# Too old to foster/adopt?



## deedee_spark (Aug 6, 2014)

This question has probably been asked a number of times but I can't find the answer.

What is the age limit for adoption/fostering? I am 38 and my DH is 47. DH already has a son, but after 2.5 years of trying to conceive together, we're not having any success. I have a mental block against IVF - my natural instinct is telling me 'no' for some reason. 

Adoption/fostering isn't a consolation prize for us. Even if I already had a child, we would be considering adopting/fostering a child. Every child deserves a loving home. 

The main reason we haven't applied so far is that we have very little support from family and I have suffered bouts depression in my past (plus previously been in abusive relationship). But it is probably because of all these things, we would make better parents (than we would have been if we'd found life easy). I guess we are both terrified of the process and being rejected.


----------



## Miny Moo (Jan 13, 2011)

I would contact a few LA/ VA's and talk to them, our 2nd child came home earlier this year aged 5 and myself and hubby were 48 and 52 years,  we wanted to be approved for age 4+ but along the way it got dropped to 2 yrs.

Hoping this will give you some hope, and do enquire.


----------



## crazyroychick (Aug 21, 2012)

Absolutely not, we are 33 and 39 and considered young in our LA's eyes, majority of people in our prep class were mid to late 40's x

Good luck xx


----------



## Dame Edna (May 17, 2007)

Hello 

In my experience, regarding adoption, the LA considered the age of the youngest adopter when looking at matches.  In addition, the adopter's health is of more importance in deciding if the adopter would be able to parent the child through to adulthood.  Providing you are fit and healthy, I believe you would certainly be in line for a very young child/baby.

Regarding fostering, in my experience, Foster Carers are often in their late seventies   

Go for it   
DE


----------



## Macgyver (Oct 27, 2008)

Absolutely not sweetie. 

I was nearly 40 and my dh 41 when our son came home at 10 months. We had orig said the age group was 1-5 due to our ages as we didn't think we would get accepted for a little one, but our sw said we were young at heart and fit and healthy so there was no reason we couldn't.

So you are defo in line for a little one xxx


----------



## deedee_spark (Aug 6, 2014)

Thank you all for reassuring me. I think we'll go to an open evening. 

I main concern I have left is the importance of a support network. Unfortunately, our infertility journey has taught us we don't really have one! LOL. We just figured that most of the support would come from people we met on the fostering/adoption journey, i.e people in the same situation. Do any of you know how important it is to have friends and family close by, willing to help out?


----------



## Miny Moo (Jan 13, 2011)

They will look at your support network in depth, we didn't have family living near by, but did have a large group of friends. On going through the process again we found that our group of friends and support network had completely changed.


----------



## flickJ (Feb 9, 2012)

Good luck on your first steps to adoption  

We meet our daughter tomorrow ....... I am 49 and DH is 47, so the answer to your question is no, there is no age limit. As long as you are fit and healthy, and can give a child a loving, caring home, then there shouldn't be anything stopping you.

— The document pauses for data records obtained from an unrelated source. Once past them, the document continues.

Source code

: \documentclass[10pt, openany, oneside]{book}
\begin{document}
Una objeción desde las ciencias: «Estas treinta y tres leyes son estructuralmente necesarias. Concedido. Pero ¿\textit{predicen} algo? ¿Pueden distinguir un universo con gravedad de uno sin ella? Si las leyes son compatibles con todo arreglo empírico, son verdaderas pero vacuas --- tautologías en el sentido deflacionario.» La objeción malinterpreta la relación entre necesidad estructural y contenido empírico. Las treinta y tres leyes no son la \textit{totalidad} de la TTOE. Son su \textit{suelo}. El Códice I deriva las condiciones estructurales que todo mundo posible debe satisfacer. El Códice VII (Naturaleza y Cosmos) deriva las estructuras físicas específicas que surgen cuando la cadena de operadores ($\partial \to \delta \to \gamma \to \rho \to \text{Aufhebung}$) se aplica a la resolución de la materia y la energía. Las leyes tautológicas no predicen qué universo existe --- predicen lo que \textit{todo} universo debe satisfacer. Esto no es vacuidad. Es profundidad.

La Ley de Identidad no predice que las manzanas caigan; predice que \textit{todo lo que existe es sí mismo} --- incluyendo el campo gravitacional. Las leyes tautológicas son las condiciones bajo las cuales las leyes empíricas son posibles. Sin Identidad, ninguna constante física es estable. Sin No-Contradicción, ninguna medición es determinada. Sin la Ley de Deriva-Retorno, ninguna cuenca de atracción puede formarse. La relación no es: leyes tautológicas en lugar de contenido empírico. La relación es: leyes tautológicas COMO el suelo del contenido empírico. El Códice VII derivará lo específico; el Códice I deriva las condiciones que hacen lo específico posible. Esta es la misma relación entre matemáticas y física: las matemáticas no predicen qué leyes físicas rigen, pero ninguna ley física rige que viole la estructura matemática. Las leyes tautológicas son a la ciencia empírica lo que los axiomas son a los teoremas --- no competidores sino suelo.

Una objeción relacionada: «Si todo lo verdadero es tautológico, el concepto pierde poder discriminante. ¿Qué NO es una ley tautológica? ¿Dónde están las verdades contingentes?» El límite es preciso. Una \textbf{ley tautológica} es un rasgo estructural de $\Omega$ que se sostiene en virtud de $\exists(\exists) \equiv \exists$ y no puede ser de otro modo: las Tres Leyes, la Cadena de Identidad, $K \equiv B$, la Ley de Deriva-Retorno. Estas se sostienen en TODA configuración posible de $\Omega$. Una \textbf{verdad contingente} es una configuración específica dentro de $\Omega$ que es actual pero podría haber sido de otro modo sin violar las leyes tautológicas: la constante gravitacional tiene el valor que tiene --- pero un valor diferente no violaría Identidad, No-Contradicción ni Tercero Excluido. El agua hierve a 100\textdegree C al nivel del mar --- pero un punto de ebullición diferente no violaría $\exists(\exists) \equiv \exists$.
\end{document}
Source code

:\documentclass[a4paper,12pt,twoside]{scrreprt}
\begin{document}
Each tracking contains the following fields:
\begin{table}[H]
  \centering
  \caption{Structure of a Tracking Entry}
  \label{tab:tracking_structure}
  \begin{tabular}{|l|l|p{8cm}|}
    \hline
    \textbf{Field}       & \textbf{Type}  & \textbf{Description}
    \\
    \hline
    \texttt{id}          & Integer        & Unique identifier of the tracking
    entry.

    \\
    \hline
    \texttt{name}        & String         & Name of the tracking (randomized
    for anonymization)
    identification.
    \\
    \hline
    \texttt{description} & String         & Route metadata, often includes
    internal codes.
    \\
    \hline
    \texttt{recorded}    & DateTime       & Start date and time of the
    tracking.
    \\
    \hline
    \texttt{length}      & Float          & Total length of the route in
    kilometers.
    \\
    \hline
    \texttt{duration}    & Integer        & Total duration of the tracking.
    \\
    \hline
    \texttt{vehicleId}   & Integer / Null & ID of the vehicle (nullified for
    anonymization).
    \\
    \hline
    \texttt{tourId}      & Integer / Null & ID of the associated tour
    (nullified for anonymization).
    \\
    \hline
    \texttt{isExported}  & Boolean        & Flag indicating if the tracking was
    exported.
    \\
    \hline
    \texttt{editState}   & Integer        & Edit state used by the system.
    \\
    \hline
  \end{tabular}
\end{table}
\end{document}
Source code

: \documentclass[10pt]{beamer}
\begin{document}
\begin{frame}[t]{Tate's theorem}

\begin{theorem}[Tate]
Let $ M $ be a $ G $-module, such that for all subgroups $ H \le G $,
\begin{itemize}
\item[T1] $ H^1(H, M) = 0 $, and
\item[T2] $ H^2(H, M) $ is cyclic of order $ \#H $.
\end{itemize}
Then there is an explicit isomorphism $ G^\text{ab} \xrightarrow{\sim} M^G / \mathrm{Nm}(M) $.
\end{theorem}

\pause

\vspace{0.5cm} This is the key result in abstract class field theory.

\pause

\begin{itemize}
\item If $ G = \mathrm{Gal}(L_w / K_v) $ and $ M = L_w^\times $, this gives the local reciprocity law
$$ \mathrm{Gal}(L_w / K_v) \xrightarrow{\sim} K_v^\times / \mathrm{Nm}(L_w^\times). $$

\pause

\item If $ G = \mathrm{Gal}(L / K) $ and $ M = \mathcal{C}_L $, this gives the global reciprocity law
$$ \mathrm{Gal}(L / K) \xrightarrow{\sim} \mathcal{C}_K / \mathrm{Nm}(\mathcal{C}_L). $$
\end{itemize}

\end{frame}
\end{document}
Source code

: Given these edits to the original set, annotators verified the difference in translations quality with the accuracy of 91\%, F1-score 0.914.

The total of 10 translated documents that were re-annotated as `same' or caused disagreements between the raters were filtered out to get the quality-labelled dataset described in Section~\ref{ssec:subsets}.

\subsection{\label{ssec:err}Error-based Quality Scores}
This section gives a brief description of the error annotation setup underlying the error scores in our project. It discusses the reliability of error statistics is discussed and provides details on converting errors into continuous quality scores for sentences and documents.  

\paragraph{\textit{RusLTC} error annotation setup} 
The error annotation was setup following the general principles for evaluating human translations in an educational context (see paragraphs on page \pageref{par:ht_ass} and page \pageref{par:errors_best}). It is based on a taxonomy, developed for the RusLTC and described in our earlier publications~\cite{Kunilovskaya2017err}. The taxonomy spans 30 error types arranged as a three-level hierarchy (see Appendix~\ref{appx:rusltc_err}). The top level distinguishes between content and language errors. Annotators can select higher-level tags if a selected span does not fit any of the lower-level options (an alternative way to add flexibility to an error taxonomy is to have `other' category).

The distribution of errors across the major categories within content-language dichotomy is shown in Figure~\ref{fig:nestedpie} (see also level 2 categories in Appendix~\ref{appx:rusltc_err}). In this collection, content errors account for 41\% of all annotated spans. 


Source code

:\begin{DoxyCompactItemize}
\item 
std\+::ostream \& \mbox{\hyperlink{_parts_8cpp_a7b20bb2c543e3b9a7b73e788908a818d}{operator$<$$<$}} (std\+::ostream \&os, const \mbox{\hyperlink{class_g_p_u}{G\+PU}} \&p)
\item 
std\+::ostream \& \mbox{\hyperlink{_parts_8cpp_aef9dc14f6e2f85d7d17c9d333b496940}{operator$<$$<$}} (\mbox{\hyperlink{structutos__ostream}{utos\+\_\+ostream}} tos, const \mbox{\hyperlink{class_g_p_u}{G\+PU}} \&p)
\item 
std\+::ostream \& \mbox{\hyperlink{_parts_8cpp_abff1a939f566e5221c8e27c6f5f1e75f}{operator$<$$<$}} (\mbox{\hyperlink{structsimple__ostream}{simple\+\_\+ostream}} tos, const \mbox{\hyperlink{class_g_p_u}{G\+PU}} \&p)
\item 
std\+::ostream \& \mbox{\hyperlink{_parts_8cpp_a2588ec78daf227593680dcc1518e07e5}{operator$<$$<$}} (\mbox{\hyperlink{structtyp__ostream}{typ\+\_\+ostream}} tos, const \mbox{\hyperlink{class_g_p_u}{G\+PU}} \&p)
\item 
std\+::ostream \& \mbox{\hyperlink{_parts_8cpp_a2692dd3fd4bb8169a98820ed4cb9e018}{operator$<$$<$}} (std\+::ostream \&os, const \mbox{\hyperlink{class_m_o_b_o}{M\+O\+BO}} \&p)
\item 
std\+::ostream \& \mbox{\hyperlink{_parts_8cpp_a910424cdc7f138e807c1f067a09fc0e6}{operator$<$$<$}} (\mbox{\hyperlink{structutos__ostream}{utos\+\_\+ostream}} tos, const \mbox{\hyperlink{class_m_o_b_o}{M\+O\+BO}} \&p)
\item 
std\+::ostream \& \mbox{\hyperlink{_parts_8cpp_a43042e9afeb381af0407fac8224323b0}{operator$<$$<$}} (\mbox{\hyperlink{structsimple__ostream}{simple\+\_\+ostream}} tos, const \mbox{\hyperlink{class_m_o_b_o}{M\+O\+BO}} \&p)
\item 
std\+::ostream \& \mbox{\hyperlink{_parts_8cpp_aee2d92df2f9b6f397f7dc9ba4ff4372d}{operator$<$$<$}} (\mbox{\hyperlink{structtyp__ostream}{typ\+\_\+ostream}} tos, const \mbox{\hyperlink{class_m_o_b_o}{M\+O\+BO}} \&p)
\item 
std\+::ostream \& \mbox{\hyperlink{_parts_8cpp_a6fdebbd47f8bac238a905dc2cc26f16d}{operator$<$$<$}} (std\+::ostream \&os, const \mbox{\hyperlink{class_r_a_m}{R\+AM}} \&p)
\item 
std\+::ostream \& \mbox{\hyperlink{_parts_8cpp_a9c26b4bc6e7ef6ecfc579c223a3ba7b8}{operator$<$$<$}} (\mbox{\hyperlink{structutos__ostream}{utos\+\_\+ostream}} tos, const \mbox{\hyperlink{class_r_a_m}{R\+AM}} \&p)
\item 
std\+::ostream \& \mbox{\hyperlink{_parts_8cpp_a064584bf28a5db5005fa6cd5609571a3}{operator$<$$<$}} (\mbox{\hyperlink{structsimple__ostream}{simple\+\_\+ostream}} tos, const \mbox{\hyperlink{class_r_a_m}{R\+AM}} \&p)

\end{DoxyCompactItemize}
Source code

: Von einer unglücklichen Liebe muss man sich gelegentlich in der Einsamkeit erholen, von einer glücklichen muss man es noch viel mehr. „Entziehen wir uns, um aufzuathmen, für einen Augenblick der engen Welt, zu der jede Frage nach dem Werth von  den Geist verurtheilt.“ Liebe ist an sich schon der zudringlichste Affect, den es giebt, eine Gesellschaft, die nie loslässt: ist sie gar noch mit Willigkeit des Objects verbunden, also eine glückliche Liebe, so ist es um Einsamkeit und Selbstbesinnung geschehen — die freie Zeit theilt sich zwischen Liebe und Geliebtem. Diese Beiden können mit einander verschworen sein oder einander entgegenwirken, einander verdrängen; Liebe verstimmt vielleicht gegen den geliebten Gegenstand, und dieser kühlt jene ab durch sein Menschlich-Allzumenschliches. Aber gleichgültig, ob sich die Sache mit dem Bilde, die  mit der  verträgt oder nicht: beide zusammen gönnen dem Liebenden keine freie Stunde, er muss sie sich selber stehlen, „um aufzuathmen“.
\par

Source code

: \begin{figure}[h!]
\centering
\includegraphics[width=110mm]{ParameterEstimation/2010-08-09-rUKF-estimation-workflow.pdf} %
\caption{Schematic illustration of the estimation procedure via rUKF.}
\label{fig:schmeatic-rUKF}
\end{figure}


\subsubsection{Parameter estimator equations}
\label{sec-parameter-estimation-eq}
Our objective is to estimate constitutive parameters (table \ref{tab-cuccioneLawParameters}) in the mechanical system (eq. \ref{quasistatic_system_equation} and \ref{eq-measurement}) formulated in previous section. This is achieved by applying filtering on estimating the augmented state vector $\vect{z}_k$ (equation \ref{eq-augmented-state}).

We have decided to adopt an older child (our decision) but we did have the option of a younger child, and even now we are talking about going for no. 2  

We do not have family living nearby, or a very strong network of friends so did have to work on this during the process, and it is true - meeting adoptive parents and being on this forum and getting advice and support here, helps enormously.


----------



## tabbycat222 (Sep 5, 2006)

The support network thing is a tricky one and my agency raise it with me quite a lot, but then I'm adopting as a singly with a child already  so I understand the need to make sure I keep myself sane.  Its not so much about having people who will help out (though that is wonderful if you have it), but about having people that you can talk to and who will be there for you if it gets tough.  

Good luck 

Tabby xx


----------



## bulmer (Sep 5, 2010)

Not too old at all - I was 45 when LO's were placed and they were 1 and 3 - LA never challenged at all when we asked for young siblings. Good luck x


----------



## Sq9 (Jan 15, 2013)

Hello,
I'm 41 and hubby is 50 and we're linked with a 7 month old little pink.  Our ages have never been an issue. Good luck


----------